Swiss National Science Foundation (SNSF) Project
Co-applicant from the University of Geneva and Leading Researcher
This project aims to fill the gap between providers and consumers of data services that exists in today’s cloud business, by not only solving the above two issues, but also offering an all-inclusive solution for the provision of efficient and appropriate data services encapsulated in SLAs capable to express these qualities. We propose the exchange of cloud data services in an open market, where cloud providers and their customers can advertise the offered and requested data services in a free manner and make contracts for service provisioning.

Data services in cloud federations and big data analytics (2012-2015)

University of Geneva
Applicant and Leading Researcher
The paradigm of cloud computing is rapidly gaining ground as an alternative to traditional information technology, since it combines utility and grid computing Very recently, research in the data management field focused on the provision of cloud data services , i.e. transparent management of data residing in the cloud, taking advantage of the cloud infrastructure elasticity for the maximization of performance. Data management mainly includes data storage and maintenance, as well as data accessing. Towards this end, we take a step further in cloud computing research and explore the possibilities of offering data services in federations of clouds. Our main interest lies in the management of big analytical data taking advantage of the possibilities offered by a cloud federation and exploring the limits of data and workload execution and migration.

Efficient data management for scientific applications (2008-2010)

École Polytechnique Fédérale de Lausanne
Postdoctoral Researcher
Several scientific applications are constrained by the complexity of manipulating massive datasets. Observation-based sciences, such as astronomy, face immense data placement problems, whereas simulation-based sciences, such as earthquake modelling, must deal with complexity. Efficient data management by means of automated data placement and computational support can push the frontiers of scientists' ability to explore and understand massive scientific datasets.

Hyperion Project (2002-2010)

University of Toronto
Graduate and Post-Graduate Researcher
The Hyperion Project focuses on research about the principles and control of information sharing in a P2P database system. In such a system data are structured and queries complex.
More information on the Hyperion Project can be found at the site: http://www.cs.toronto.edu/db/hyperion
06/04-07/04: Academic visit to the University of Toronto for work in the Hyperion Project.

Data management for location-based services of mobile nodes (2005-2008)

ΠΕΝΕΔ 2003 03ΕΔ291 Ministry of Development - General Secretariat of Research and Technology, Greece
Co-applicant and Leading Researcher as a PhD student
The project aims at the study and development of techniques for the efficient information management that depend on the position of mobile nodes, like humans or vehicles (location-based services).

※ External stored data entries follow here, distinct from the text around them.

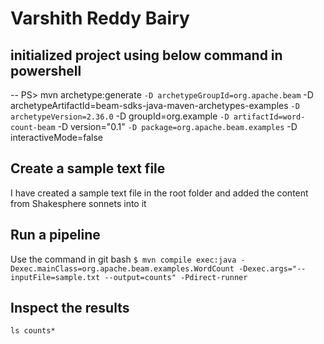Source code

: # Varshith Reddy Bairy

## initialized project using below command in powershell
-- PS> mvn archetype:generate `
 -D archetypeGroupId=org.apache.beam `
 -D archetypeArtifactId=beam-sdks-java-maven-archetypes-examples `
 -D archetypeVersion=2.36.0 `
 -D groupId=org.example `
 -D artifactId=word-count-beam `
 -D version="0.1" `
 -D package=org.apache.beam.examples `
 -D interactiveMode=false

## Create a sample text file
 I have created a sample text file in the root folder and added the content from Shakesphere sonnets into it

## Run a pipeline

Use the command in git bash
`$ mvn compile exec:java -Dexec.mainClass=org.apache.beam.examples.WordCount -Dexec.args="--inputFile=sample.txt --output=counts" -Pdirect-runner`


## Inspect the results
 `ls counts*`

The techniques guarantee the management of enormous volumes of spatio-temporal and topic-based data that are collected and shared through networks, as well as the online service of multiple user requests.

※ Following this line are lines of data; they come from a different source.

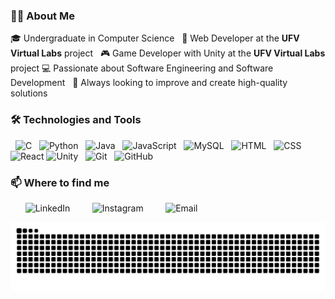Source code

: ### 👨‍💻 About Me

🎓 Undergraduate in Computer Science  
🧪 Web Developer at the **UFV Virtual Labs** project  
🎮 Game Developer with Unity at the **UFV Virtual Labs** project
💻 Passionate about Software Engineering and Software Development  
🧠 Always looking to improve and create high-quality solutions

### 🛠️ Technologies and Tools

<p>
  <img src="https://cdn.jsdelivr.net/gh/devicons/devicon/icons/c/c-plain.svg" height="40" alt="C"/>
  <img src="https://cdn.jsdelivr.net/gh/devicons/devicon/icons/python/python-original.svg" height="40" alt="Python"/>
  <img src="https://cdn.jsdelivr.net/gh/devicons/devicon/icons/java/java-original.svg" height="40" alt="Java"/>
  <img src="https://cdn.jsdelivr.net/gh/devicons/devicon/icons/javascript/javascript-original.svg" height="40" alt="JavaScript"/>
  <img src="https://cdn.jsdelivr.net/gh/devicons/devicon/icons/mysql/mysql-original.svg" height="40" alt="MySQL"/>
  <img src="https://cdn.jsdelivr.net/gh/devicons/devicon/icons/html5/html5-original.svg" height="40" alt="HTML"/>
  <img src="https://cdn.jsdelivr.net/gh/devicons/devicon/icons/css3/css3-original.svg" height="40" alt="CSS"/>
  <img src="https://cdn.jsdelivr.net/gh/devicons/devicon/icons/react/react-original.svg" height="40" alt="React"/>
  <img src="https://cdn.jsdelivr.net/gh/devicons/devicon/icons/unity/unity-original.svg" height="40" alt="Unity"/>
  <img src="https://cdn.jsdelivr.net/gh/devicons/devicon/icons/git/git-original.svg" height="40" alt="Git"/>
  <img src="https://cdn.jsdelivr.net/gh/devicons/devicon/icons/github/github-original.svg" height="40" alt="GitHub"/>
</p>


### 📫 Where to find me

<p>
  <a href="https://www.linkedin.com/in/henrique-alves-5237862ab/" target="_blank" style="text-decoration: none;">
    <img src="https://cdn.jsdelivr.net/gh/devicons/devicon/icons/linkedin/linkedin-original.svg" height="40" alt="LinkedIn"/>
  </a>
  <a href="https://www.instagram.com/alveshenriique/" target="_blank" style="text-decoration: none;">
    <img src="https://upload.wikimedia.org/wikipedia/commons/a/a5/Instagram_icon.png" height="40" alt="Instagram"/>
  </a>
  <a href="mailto:henrique.a.campos@ufv.br" style="text-decoration: none;">
    <img src="https://cdn-icons-png.flaticon.com/512/281/281769.png" height="40" alt="Email"/>
  </a>
</p>

<img src="https://raw.githubusercontent.com/alveshenriique/alveshenriique/output/snake.svg" alt="Snake animation" />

Management of the semantic web: models and algorithms for the processing of semantic content (2004-2006)

Pythagoras: Reinforcement of research teams in universities - Greek Ministry of Education
PhD student
The semantic web suffers from the lack of structure, semantics and meta-information. These are the obstacles of efficient web information search. Current solutions use hierarchicalschemas that tag the available data semantically . The goal of this project is to model and manamge hierarchical schema, offer query processing on such schemas and guarantee the autonomy and distributedness of them.